Ocado emerged as the biggest festive winner on the UK’s grocery market after a surge in online sales since the outbreak.
Ocado shares increased 3.2 percentage, or 49.5p., to reach 1605.5p. This makes it the most significant riser in the blue chip index.
According to Kantar, Ocado had the highest Christmas sales in this year’s survey.

Ocado shares increased 3.2 percentage points, or 49.5p., to reach 1605.5p. This was the largest riser of the blue-chip index.
Its sales in the 12 weeks to December 26 totalled £544million – up 2.5 per cent on the same period in 2020 and a 39.9 per cent leap on Christmas 2019 before Covid struck. Berenberg’s analysts raised their Ocado share rating from ‘hold to ‘buy.
Shares in Ocado’s joint venture partner Marks & Spencer were also higher – up 4.7 per cent, or 11.2p, to 249.7p – as investors bet on its continued recovery.
M&S shares have almost trebled in value since the depths of the pandemic and are now trading at their highest level since mid-2019.
M&S and Kantar are due to deliver their Christmas trading update on Thursday next week.

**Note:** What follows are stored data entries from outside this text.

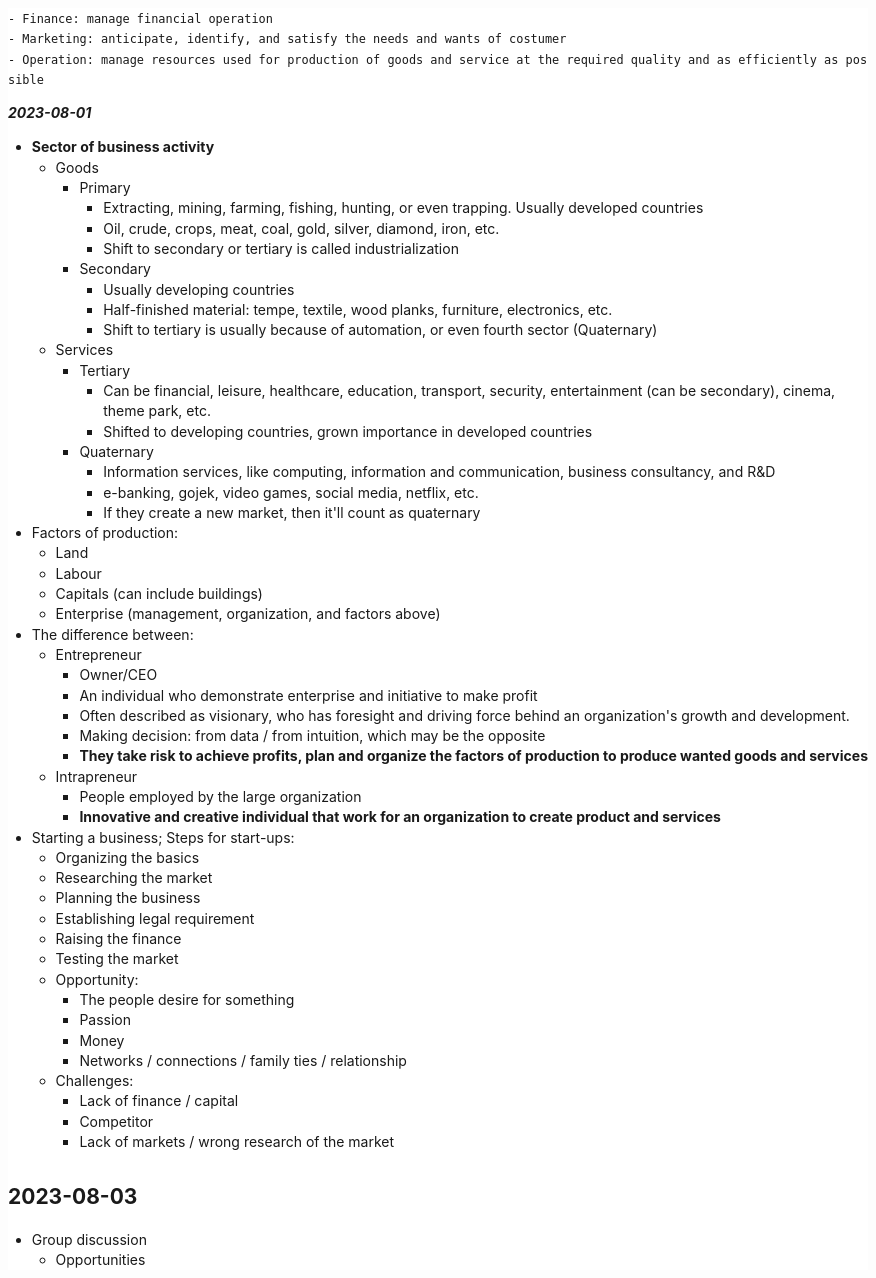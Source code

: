	- Finance: manage financial operation
	- Marketing: anticipate, identify, and satisfy the needs and wants of costumer
	- Operation: manage resources used for production of goods and service at the required quality and as efficiently as possible

***2023-08-01***
- **Sector of business activity**
	- Goods
		- Primary
			- Extracting, mining, farming, fishing, hunting, or even trapping. Usually developed countries
			- Oil, crude, crops, meat, coal, gold, silver, diamond, iron, etc.
			- Shift to secondary or tertiary is called industrialization
		- Secondary
			- Usually developing countries
			- Half-finished material: tempe, textile, wood planks, furniture, electronics, etc.
			- Shift to tertiary is usually because of automation, or even fourth sector (Quaternary)
	- Services
		- Tertiary
			- Can be financial, leisure, healthcare, education, transport, security, entertainment (can be secondary), cinema, theme park, etc.
			- Shifted to developing countries, grown importance in developed countries
		- Quaternary
			- Information services, like computing, information and communication, business consultancy, and R&D
			- e-banking, gojek, video games, social media, netflix, etc.
			- If they create a new market, then it'll count as quaternary
- Factors of production:
	- Land
	- Labour
	- Capitals (can include buildings)
	- Enterprise (management, organization, and factors above)
- The difference between:
	- Entrepreneur
		- Owner/CEO
		- An individual who demonstrate enterprise and initiative to make profit
		- Often described as visionary, who has foresight and driving force behind an organization's growth and development.
		- Making decision: from data / from intuition, which may be the opposite
		- **They take risk to achieve profits, plan and organize the factors of production to produce wanted goods and services**
	- Intrapreneur
		- People employed by the large organization
		- **Innovative and creative individual that work for an organization to create product and services**
- Starting a business; Steps for start-ups:
	- Organizing the basics
	- Researching the market
	- Planning the business
	- Establishing legal requirement
	- Raising the finance
	- Testing the market
	- Opportunity: 
		- The people desire for something
		- Passion
		- Money
		- Networks / connections / family ties / relationship
	- Challenges: 
		- Lack of finance / capital
		- Competitor
		- Lack of markets / wrong research of the market
## 2023-08-03
- Group discussion
	- Opportunities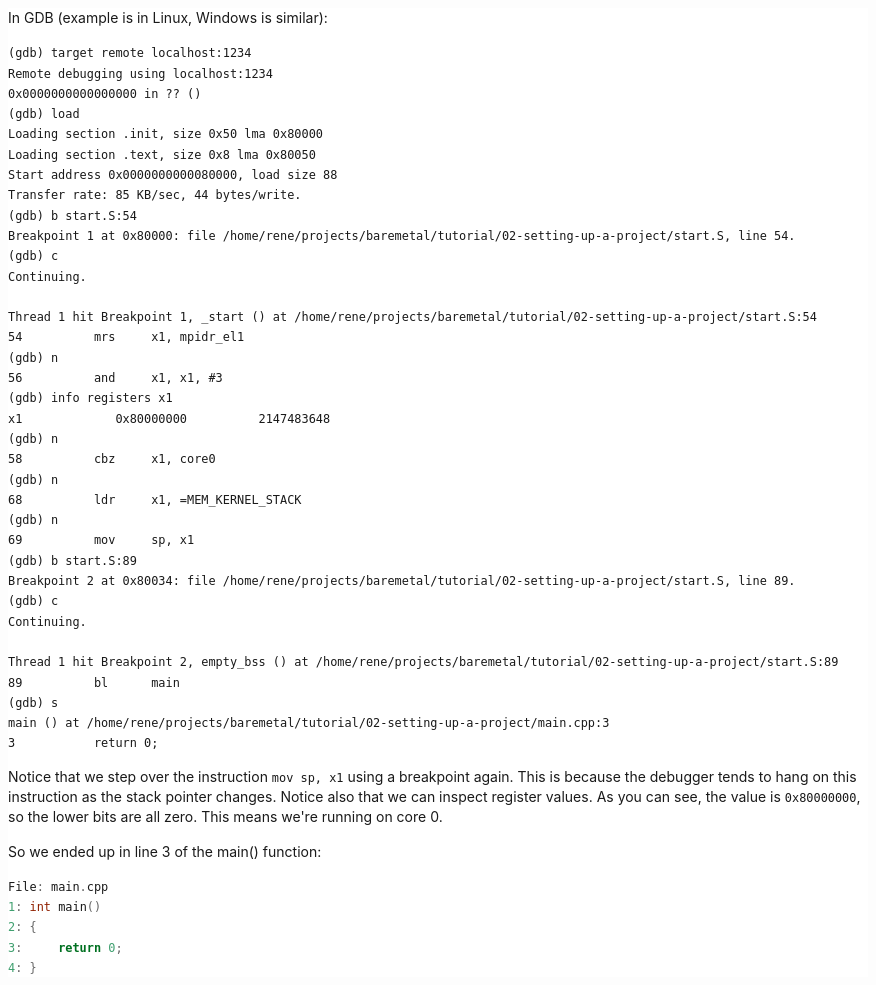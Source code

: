 In GDB (example is in Linux, Windows is similar):

```gdb
(gdb) target remote localhost:1234
Remote debugging using localhost:1234
0x0000000000000000 in ?? ()
(gdb) load
Loading section .init, size 0x50 lma 0x80000
Loading section .text, size 0x8 lma 0x80050
Start address 0x0000000000080000, load size 88
Transfer rate: 85 KB/sec, 44 bytes/write.
(gdb) b start.S:54
Breakpoint 1 at 0x80000: file /home/rene/projects/baremetal/tutorial/02-setting-up-a-project/start.S, line 54.
(gdb) c
Continuing.

Thread 1 hit Breakpoint 1, _start () at /home/rene/projects/baremetal/tutorial/02-setting-up-a-project/start.S:54
54          mrs     x1, mpidr_el1
(gdb) n
56          and     x1, x1, #3
(gdb) info registers x1
x1             0x80000000          2147483648
(gdb) n
58          cbz     x1, core0
(gdb) n
68          ldr     x1, =MEM_KERNEL_STACK
(gdb) n
69          mov     sp, x1
(gdb) b start.S:89
Breakpoint 2 at 0x80034: file /home/rene/projects/baremetal/tutorial/02-setting-up-a-project/start.S, line 89.
(gdb) c
Continuing.

Thread 1 hit Breakpoint 2, empty_bss () at /home/rene/projects/baremetal/tutorial/02-setting-up-a-project/start.S:89
89          bl      main
(gdb) s
main () at /home/rene/projects/baremetal/tutorial/02-setting-up-a-project/main.cpp:3
3           return 0;
```

Notice that we step over the instruction `mov sp, x1` using a breakpoint again. This is because the debugger tends to hang on this instruction as the stack pointer changes.
Notice also that we can inspect register values. As you can see, the value is `0x80000000`, so the lower bits are all zero. This means we're running on core 0.

So we ended up in line 3 of the main() function:

```cpp
File: main.cpp
1: int main()
2: {
3:     return 0;
4: }
```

Tesco was also given a boost by the Kantar figures,
Although its sales over the 12 weeks to Boxing Day were down 0.9 per cent on 2020, they were 10.1 per cent higher than in 2019. With its main rivals doing nothing similar, it saw its market share rise to 27.9% over the past four years.
By contrast, Sainsbury’s sales were down 4.4 per cent over the festive period while Asda fell 3.9 per cent and Morrisons 6.5 per cent, though they were up 5.8 per cent, 3.5 per cent and 5.8 per cent respectively on a two-year basis.
Tesco shares rose 1%, or 2.75p at 296.7p. Sainsbury’s shares rose 0.9 percent, or 2.4p at 279.8p. Private equity owns Morrisons, Asda and other grocery stores.
The flurry of interest in the UK grocers came as the FTSE 100 gained 0.2 per cent, or 11.72 points, to reach 7516.87 – its highest level since February 2020.
The FTSE 250, which is more domestically-oriented, fell 0.6% to 237711.88, but.
Investors in Cineworld, a struggling mid-cap, saw some relief as shares rose 18.1 percent, or 5.89p to 38.57p.
Investors may see the rise as an indication that they are beginning to have more faith in the second-largest cinema chain in the world after a difficult few years.
The stock was hammered in the pandemic and the company lost nearly 40 per cent of its value in a single day just before Christmas when a Canadian court ordered it to pay £722million to Cineplex for aborting a planned takeover in 2020.
And, despite the much-needed rise in the shares yesterday, the stock is still down more than 80 per cent since the start of 2020.
Holiday Inn owners InterContinental Hotels Group, (IHG), rose 0.7%, or 34p to 5062p in the top flight after UBS analysts elevated it to a ‘buy’ rating from ‘neutral.
UBS stated that IHG was among its top picks of the year along with Whitbread, which increased by 0.7% or 22p to 3156p, and Paddy Power and Betfair owner Flutter, which rose 1.8 percent or 200p to 11,835p).
London Stock Exchange Group was also in the news. It rose 1.7% or 120p to 7188p following Citigroup’s statement that it shares were “simply too low” and giving it a “buy” rating.
Following a great start to 2018, airlines saw further improvements following relaxations in passenger testing rules. British Airways’ IAG rose 1.5 percent, or 2.3p at 160.82p. Easyjet saw a rise of 1.6%, or 9.2p to reach 616.66p.
Susannah Streeter of Hargreaves, Lansdown said that the relaxation of test rules was the Christmas gift the travel industry has been waiting for.